We need to be able to have a search bar that allows a user to say, "Give me my sales by region for last month," and it just comes up, with where it came from and all of that behind the scenes. But I think that in order to get that information, we need to automate how we're finding that data, how we're integrating that data, and how we're serving up that data. Right now, it's all manual.
DBTA: Companies will use spiders or bots.
JC: Yes. The spiders will crawl your environment, whether it's on-prem or on the cloud, to find the data and extract all of the metadata about that data—all the tables, all the columns, all the structures, all of the relationships. After we have all of the datasets, all the databases, all of the structures, we will need to use machine learning to try to infer all of their relationships between the systems. There are a couple of companies out there that are starting to do some of these things. That's why I think it's achievable. Tamr is doing some of this. Global IDs does a little of it. There are not many, but there is maybe one other.
DBTA: What else is needed?
JC: You need to have machine learning to build very simple pipelines to get the data out of these systems and put it into the data lake. You need to be able to interrogate the data, take that data and put it through some models to infer the relationships. And the other thing that we struggle so much with is figuring out how to go in across different systems. We need to be able to interrogate the data automatically, and use machine learning to figure out how this stuff needs to be joined.

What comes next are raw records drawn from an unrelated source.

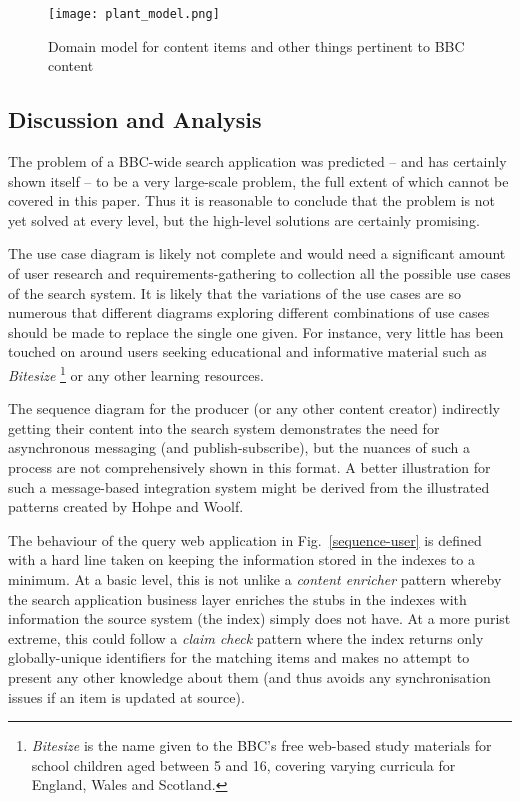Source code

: \documentclass{llncs}
\begin{document}
\begin{figure}
  \begin{center}
    \texttt{[image: plant\_model.png]}
  \end{center}
  \caption{Domain model for content items and other things pertinent to BBC content\label{model}}
\end{figure}

\subsection{Discussion and Analysis}
\label{appraisal}

The problem of
a BBC-wide search application was predicted --
and has certainly shown itself -- to be a very large-scale problem, the
full extent of which cannot be covered in this paper. Thus it
is reasonable to conclude that the problem is not yet solved
at every level, but the high-level solutions are certainly promising.

The use case diagram is likely not complete and would need
a significant amount of user research and requirements-gathering
to collection all the possible use cases of the search system. It
is likely that the variations of the use cases are so numerous
that different diagrams exploring different combinations of use
cases should be made to replace the single one given. For instance,
very little has been touched on around users seeking educational
and informative material such as \emph{Bitesize}
\footnote{\emph{Bitesize} is the name given to the BBC's free web-based
study materials for school children aged between
5 and 16, covering varying curricula for England, Wales and Scotland.}
or any other learning resources.

The sequence diagram for the producer (or any other content creator)
indirectly getting their content into the search system demonstrates
the need for asynchronous messaging (and publish-subscribe), but
the nuances of such a process are not comprehensively shown in
this format. A better illustration for such a message-based integration
system might be derived from the illustrated patterns created
by Hohpe and Woolf.\cite{hohpe2004enterprise}

The behaviour of the query web application in Fig.~\ref{sequence-user}
is defined with a hard line
taken on keeping the information stored in the indexes to a minimum.
At a basic level, this is not unlike a \emph{content enricher} pattern
\cite{hohpe2004enterprise} whereby the search application
business layer enriches the stubs in the indexes with information
the source system (the index) simply does not have. At a more purist
extreme, this could follow a \emph{claim check} pattern where
the index returns only globally-unique identifiers for the matching
items and makes no attempt to present any other knowledge about them
(and thus avoids any synchronisation issues if an item is updated at
source).
\end{document}

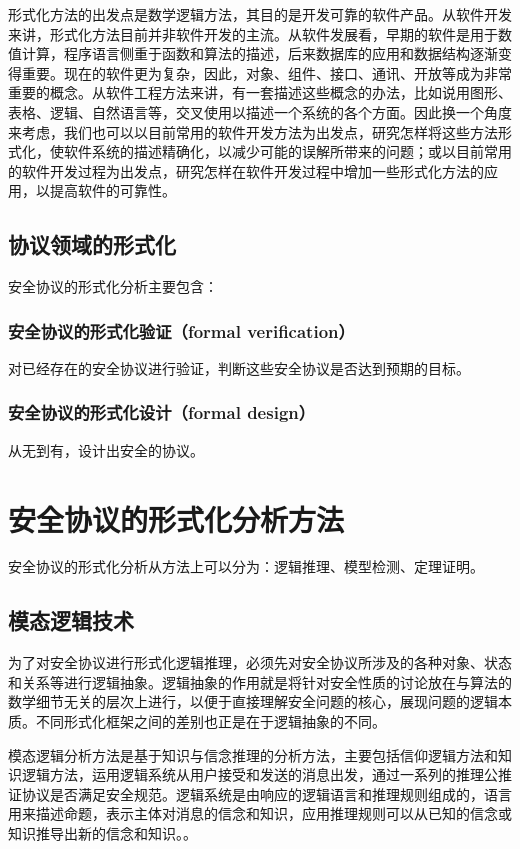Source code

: \documentclass[cs4size,a4pape,UTF8]{ctexart}
\numberwithin{equation}{section}
\numberwithin{table}{section}
\numberwithin{figure}{section}
\begin{document}
形式化方法的出发点是数学逻辑方法，其目的是开发可靠的软件产品。从软件开发来讲，形式化方法目前并非软件开发的主流。从软件发展看，早期的软件是用于数值计算，程序语言侧重于函数和算法的描述，后来数据库的应用和数据结构逐渐变得重要。现在的软件更为复杂，因此，对象、组件、接口、通讯、开放等成为非常重要的概念。从软件工程方法来讲，有一套描述这些概念的办法，比如说用图形、表格、逻辑、自然语言等，交叉使用以描述一个系统的各个方面。因此换一个角度来考虑，我们也可以以目前常用的软件开发方法为出发点，研究怎样将这些方法形式化，使软件系统的描述精确化，以减少可能的误解所带来的问题；或以目前常用的软件开发过程为出发点，研究怎样在软件开发过程中增加一些形式化方法的应用，以提高软件的可靠性\cite{1}。

\subsection{协议领域的形式化}
安全协议的形式化分析主要包含：


\subsubsection{安全协议的形式化验证（formal verification）}
对已经存在的安全协议进行验证，判断这些安全协议是否达到预期的目标。

\subsubsection{安全协议的形式化设计（formal design）}
从无到有，设计出安全的协议。


\newpage
\section{安全协议的形式化分析方法}
安全协议的形式化分析从方法上可以分为：逻辑推理、模型检测、定理证明。

\subsection{模态逻辑技术}
为了对安全协议进行形式化逻辑推理，必须先对安全协议所涉及的各种对象、状态和关系等进行逻辑抽象。逻辑抽象的作用就是将针对安全性质的讨论放在与算法的数学细节无关的层次上进行，以便于直接理解安全问题的核心，展现问题的逻辑本质。不同形式化框架之间的差别也正是在于逻辑抽象的不同\cite{book}。

模态逻辑分析方法是基于知识与信念推理的分析方法，主要包括信仰逻辑方法和知识逻辑方法，运用逻辑系统从用户接受和发送的消息出发，通过一系列的推理公推证协议是否满足安全规范。逻辑系统是由响应的逻辑语言和推理规则组成的，语言用来描述命题，表示主体对消息的信念和知识，应用推理规则可以从已知的信念或知识推导出新的信念和知识。\cite{book}\cite{2}。
\end{document}
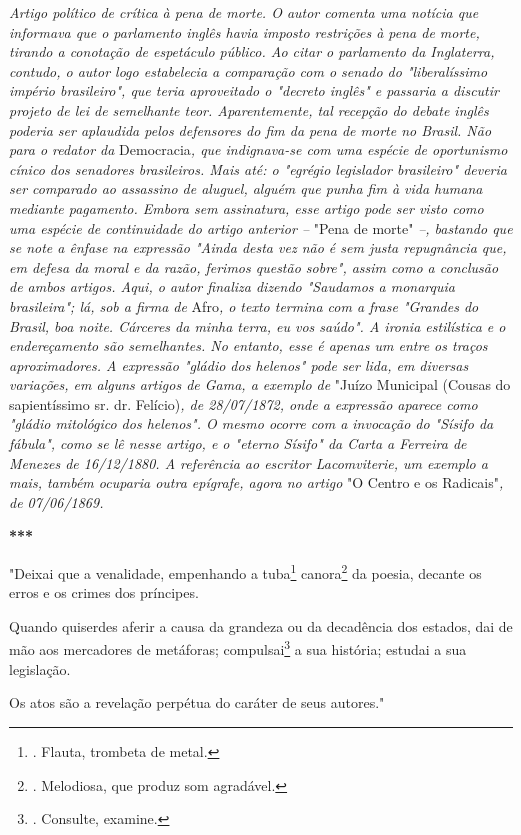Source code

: \emph{Artigo político de crítica à pena de morte. O autor comenta uma
notícia que informava que o parlamento inglês havia imposto restrições à
pena de morte, tirando a conotação de espetáculo público. Ao citar o
parlamento da Inglaterra, contudo, o autor logo estabelecia a comparação
com o senado do "liberalíssimo império brasileiro", que teria
aproveitado o "decreto inglês" e passaria a discutir projeto de lei de
semelhante teor. Aparentemente, tal recepção do debate inglês poderia
ser aplaudida pelos defensores do fim da pena de morte no Brasil. Não
para o redator da} Democracia\emph{, que indignava-se com uma espécie de
oportunismo cínico dos senadores brasileiros. Mais até: o "egrégio
legislador brasileiro" deveria ser comparado ao assassino de aluguel,
alguém que punha fim à vida humana mediante pagamento. Embora sem
assinatura, esse artigo pode ser visto como uma espécie de continuidade
do artigo anterior --} "Pena de morte" \emph{--, bastando que se note a
ênfase na expressão "Ainda desta vez não é sem justa repugnância que, em
defesa da moral e da razão, ferimos questão sobre", assim como a
conclusão de ambos artigos. Aqui, o autor finaliza dizendo "Saudamos a
monarquia brasileira"; lá, sob a firma de} Afro\emph{, o texto termina
com a frase "Grandes do Brasil, boa noite. Cárceres da minha terra, eu
vos saúdo". A ironia estilística e o endereçamento são semelhantes. No
entanto, esse é apenas um entre os traços aproximadores. A expressão
"gládio dos helenos" pode ser lida, em diversas variações, em alguns
artigos de Gama, a exemplo de} "Juízo Municipal (Cousas do sapientíssimo
sr. dr. Felício)\emph{, de 28/07/1872, onde a expressão aparece como
"gládio mitológico dos helenos". O mesmo ocorre com a invocação do
"Sísifo da fábula", como se lê nesse artigo, e o "eterno Sísifo" da
Carta a Ferreira de Menezes de 16/12/1880. A referência ao escritor
Lacomviterie, um exemplo a mais, também ocuparia outra epígrafe, agora
no artigo} "O Centro e os Radicais"\emph{, de 07/06/1869.}

\textbf{***}

"Deixai que a venalidade, empenhando a tuba\footnote{. Flauta, trombeta
  de metal.} canora\footnote{. Melodiosa, que produz som agradável.} da
poesia, decante os erros e os crimes dos príncipes.

Quando quiserdes aferir a causa da grandeza ou da decadência dos
estados, dai de mão aos mercadores de metáforas; compulsai\footnote{.
  Consulte, examine.} a sua história; estudai a sua legislação.

Os atos são a revelação perpétua do caráter de seus autores."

And the last part is to systematically build a pipeline that goes over the data integration and builds a unified dataset. And then you're done.
'Something drastic has to change. It's just taking too long to onboard data into the analytics platforms.'
DBTA: What else?
JC: And, I think, basically just index it and put a search engine on top of it. There are a million little details in between but at a high level that has to be the future. There's no other way we can sustain the amount of volume and variety of data that every enterprise is dealing with today. We'll just never finish. There is always a new system to be put in the data lake. It never ends, and if we don't figure out how to automate all of this really very fast, it's just going to be failure after failure.

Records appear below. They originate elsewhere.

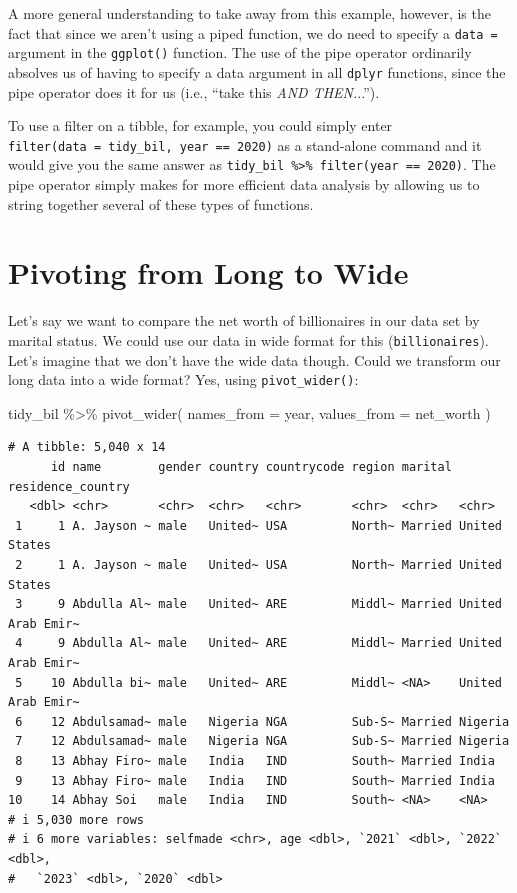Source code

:\documentclass[
  letterpaper,
]{book}
\newenvironment{Shaded}{\begin{snugshade}}{\end{snugshade}}
\newcommand{\AttributeTok}[1]{\textcolor[rgb]{0.40,0.45,0.13}{#1}}
\newcommand{\FunctionTok}[1]{\textcolor[rgb]{0.28,0.35,0.67}{#1}}
\newcommand{\NormalTok}[1]{\textcolor[rgb]{0.00,0.23,0.31}{#1}}
\newcommand{\SpecialCharTok}[1]{\textcolor[rgb]{0.37,0.37,0.37}{#1}}
\begin{document}
A more general understanding to take away from this example, however, is
the fact that since we aren't using a piped function, we do need to
specify a \texttt{data\ =} argument in the \texttt{ggplot()} function.
The use of the pipe operator ordinarily absolves us of having to specify
a data argument in all \texttt{dplyr} functions, since the pipe operator
does it for us (i.e., ``take this \emph{AND THEN.}..'').

To use a filter on a tibble, for example, you could simply enter
\texttt{filter(data\ =\ tidy\_bil,\ year\ ==\ 2020)} as a stand-alone
command and it would give you the same answer as
\texttt{tidy\_bil\ \%\textgreater{}\%\ filter(year\ ==\ 2020)}. The pipe
operator simply makes for more efficient data analysis by allowing us to
string together several of these types of functions.

\hypertarget{pivoting-from-long-to-wide}{%
\section{Pivoting from Long to Wide}\label{pivoting-from-long-to-wide}}

Let's say we want to compare the net worth of billionaires in our data
set by marital status. We could use our data in wide format for this
(\texttt{billionaires}). Let's imagine that we don't have the wide data
though. Could we transform our long data into a wide format? Yes, using
\texttt{pivot\_wider()}:

\begin{Shaded}
\begin{Highlighting}[]
\NormalTok{tidy\_bil }\SpecialCharTok{\%\textgreater{}\%}
  \FunctionTok{pivot\_wider}\NormalTok{(}
    \AttributeTok{names\_from =}\NormalTok{ year,}
    \AttributeTok{values\_from =}\NormalTok{ net\_worth}
\NormalTok{  )}
\end{Highlighting}
\end{Shaded}

\begin{verbatim}
# A tibble: 5,040 x 14
      id name        gender country countrycode region marital residence_country
   <dbl> <chr>       <chr>  <chr>   <chr>       <chr>  <chr>   <chr>            
 1     1 A. Jayson ~ male   United~ USA         North~ Married United States    
 2     1 A. Jayson ~ male   United~ USA         North~ Married United States    
 3     9 Abdulla Al~ male   United~ ARE         Middl~ Married United Arab Emir~
 4     9 Abdulla Al~ male   United~ ARE         Middl~ Married United Arab Emir~
 5    10 Abdulla bi~ male   United~ ARE         Middl~ <NA>    United Arab Emir~
 6    12 Abdulsamad~ male   Nigeria NGA         Sub-S~ Married Nigeria          
 7    12 Abdulsamad~ male   Nigeria NGA         Sub-S~ Married Nigeria          
 8    13 Abhay Firo~ male   India   IND         South~ Married India            
 9    13 Abhay Firo~ male   India   IND         South~ Married India            
10    14 Abhay Soi   male   India   IND         South~ <NA>    <NA>             
# i 5,030 more rows
# i 6 more variables: selfmade <chr>, age <dbl>, `2021` <dbl>, `2022` <dbl>,
#   `2023` <dbl>, `2020` <dbl>
\end{verbatim}
\end{document}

DBTA: What are the key elements?
JC: There are four pieces. One is bots to find the data, and the machine learning to build the pipelines. Then, there is a part that unifies the data, and there's the search on top of that data when you're done. And I think each one of those will represent the different domains where we'll see new products being born to satisfy data integration and analytics needs.
DBTA: How far off in the future do you think this will become a reality?
JC: I think people are already starting and within 3 years it's going to be the new standard. I think it's moving that fast. Something drastic has to change. It's just taking too long to onboard data into the analytics platforms.
This interview was edited and condensed.